Friday, February 26, 2016

Leap Ahead Marathon LogoIt’s Friday! That means it’s time to check in with your progress in the marathon.

On Fridays, I want to know about your full writing week. What were your greatest successes during the week? What was your favorite line/bit that you wrote? What did you learn about yourself, your characters, and/or your story during the week’s work? What are you most proud of yourself for doing this week when it came to your writing? What are you proud of yourself for accomplishing?

That means it’s SWAT Day!

Check in with your progress on your story and share, if you feel like it, the following:

  • Self-Evaluation (how do you think you did? what can/do you want to do differently next week? what did you learn about yourself as a person or as a writer? what didn’t you do or finish that you wanted to? etc.)
  • Word count (total for the week, Saturday through today)
  • Awesome Accomplishments (breakthroughs, discoveries, highest daily word-count ever, etc.)
  • Tidbits too good not to share


If you don’t want to share this stuff publicly, that’s okay.
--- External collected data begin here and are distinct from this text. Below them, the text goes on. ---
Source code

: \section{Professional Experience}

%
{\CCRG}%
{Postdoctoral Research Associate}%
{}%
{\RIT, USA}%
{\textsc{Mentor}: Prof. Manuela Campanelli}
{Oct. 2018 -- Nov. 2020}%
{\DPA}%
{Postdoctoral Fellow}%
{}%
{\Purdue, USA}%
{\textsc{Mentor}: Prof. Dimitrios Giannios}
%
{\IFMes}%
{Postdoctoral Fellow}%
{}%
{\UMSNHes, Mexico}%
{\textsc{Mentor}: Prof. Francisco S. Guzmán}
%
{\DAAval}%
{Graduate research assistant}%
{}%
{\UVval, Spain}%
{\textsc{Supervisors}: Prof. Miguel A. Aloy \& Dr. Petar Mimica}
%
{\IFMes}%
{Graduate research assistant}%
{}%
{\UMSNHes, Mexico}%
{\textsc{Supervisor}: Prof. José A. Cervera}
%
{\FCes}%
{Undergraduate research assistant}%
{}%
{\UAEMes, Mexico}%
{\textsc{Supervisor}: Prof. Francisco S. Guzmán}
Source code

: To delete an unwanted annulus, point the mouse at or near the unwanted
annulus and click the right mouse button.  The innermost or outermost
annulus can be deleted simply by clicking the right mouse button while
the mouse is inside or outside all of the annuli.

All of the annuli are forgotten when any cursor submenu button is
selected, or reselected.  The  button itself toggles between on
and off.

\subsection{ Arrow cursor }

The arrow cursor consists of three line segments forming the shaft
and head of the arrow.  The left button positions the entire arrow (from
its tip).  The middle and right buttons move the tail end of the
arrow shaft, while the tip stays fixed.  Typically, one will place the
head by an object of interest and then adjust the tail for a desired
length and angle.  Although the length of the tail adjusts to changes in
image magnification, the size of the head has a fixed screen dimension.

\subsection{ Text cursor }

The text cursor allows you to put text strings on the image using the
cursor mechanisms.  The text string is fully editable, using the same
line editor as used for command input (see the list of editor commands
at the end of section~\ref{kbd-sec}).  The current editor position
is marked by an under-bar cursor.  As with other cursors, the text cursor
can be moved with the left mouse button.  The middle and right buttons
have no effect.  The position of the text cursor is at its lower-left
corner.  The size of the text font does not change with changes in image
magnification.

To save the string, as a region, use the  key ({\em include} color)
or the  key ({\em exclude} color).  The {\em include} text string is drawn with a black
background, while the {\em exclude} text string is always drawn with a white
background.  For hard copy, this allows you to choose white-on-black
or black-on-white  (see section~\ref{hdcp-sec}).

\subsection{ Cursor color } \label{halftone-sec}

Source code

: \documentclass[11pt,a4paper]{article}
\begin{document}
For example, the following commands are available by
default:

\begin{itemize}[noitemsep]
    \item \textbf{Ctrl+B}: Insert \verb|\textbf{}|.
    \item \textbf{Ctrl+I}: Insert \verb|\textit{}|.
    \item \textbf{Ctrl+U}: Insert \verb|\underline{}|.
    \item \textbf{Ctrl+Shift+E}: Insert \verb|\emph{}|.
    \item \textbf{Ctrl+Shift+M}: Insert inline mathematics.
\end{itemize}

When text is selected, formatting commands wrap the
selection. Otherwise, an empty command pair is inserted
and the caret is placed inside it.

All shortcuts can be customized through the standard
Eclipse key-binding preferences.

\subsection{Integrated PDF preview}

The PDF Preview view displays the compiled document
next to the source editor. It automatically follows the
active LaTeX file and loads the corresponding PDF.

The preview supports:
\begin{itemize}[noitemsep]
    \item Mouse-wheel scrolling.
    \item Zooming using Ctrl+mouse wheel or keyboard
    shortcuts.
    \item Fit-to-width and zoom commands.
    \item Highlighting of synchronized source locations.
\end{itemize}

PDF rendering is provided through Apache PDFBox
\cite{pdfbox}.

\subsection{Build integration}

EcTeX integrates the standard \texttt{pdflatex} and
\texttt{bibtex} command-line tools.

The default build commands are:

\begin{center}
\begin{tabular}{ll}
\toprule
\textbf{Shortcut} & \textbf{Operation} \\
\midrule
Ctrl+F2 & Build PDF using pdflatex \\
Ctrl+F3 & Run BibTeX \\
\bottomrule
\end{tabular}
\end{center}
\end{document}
You can add a section to your Story Bible or start a journal (or add this to your existing journal) to keep track of this. But don’t skip doing this—I think that in the future, when you look back either on what you accomplished during this marathon or (heaven forbid) why you gave up on it, the insights you’ll gather later with hindsight on your thoughts during the challenge will be invaluable.

Happy writing!

One Comment
  1. Carol permalink
    Friday, February 26, 2016 8:06 pm

    I think what I’ve learned is that I am not one who can work on my WIP every single day. I have to schedule days off. I’ve also learned that regardless of how it pains me I am going to have to spend some serious time learning to plot and outline in some way that makes sense to me. I will never be a Snowflake Method user. But totally winging it doesn’t work either. I’ve learned that for the rough draft anyway, I need to just focus on writing, not word count, not getting all the details down, just writing out the story. (Yeah, Kaye, that sounds familiar, doesn’t it…) I’ve learned I write better when I journal more often and for longer entries. And my journal must be written longhand. I’d say this has been a pretty successful writing marathon. In fact, I’d like to kind of keep the momentum going.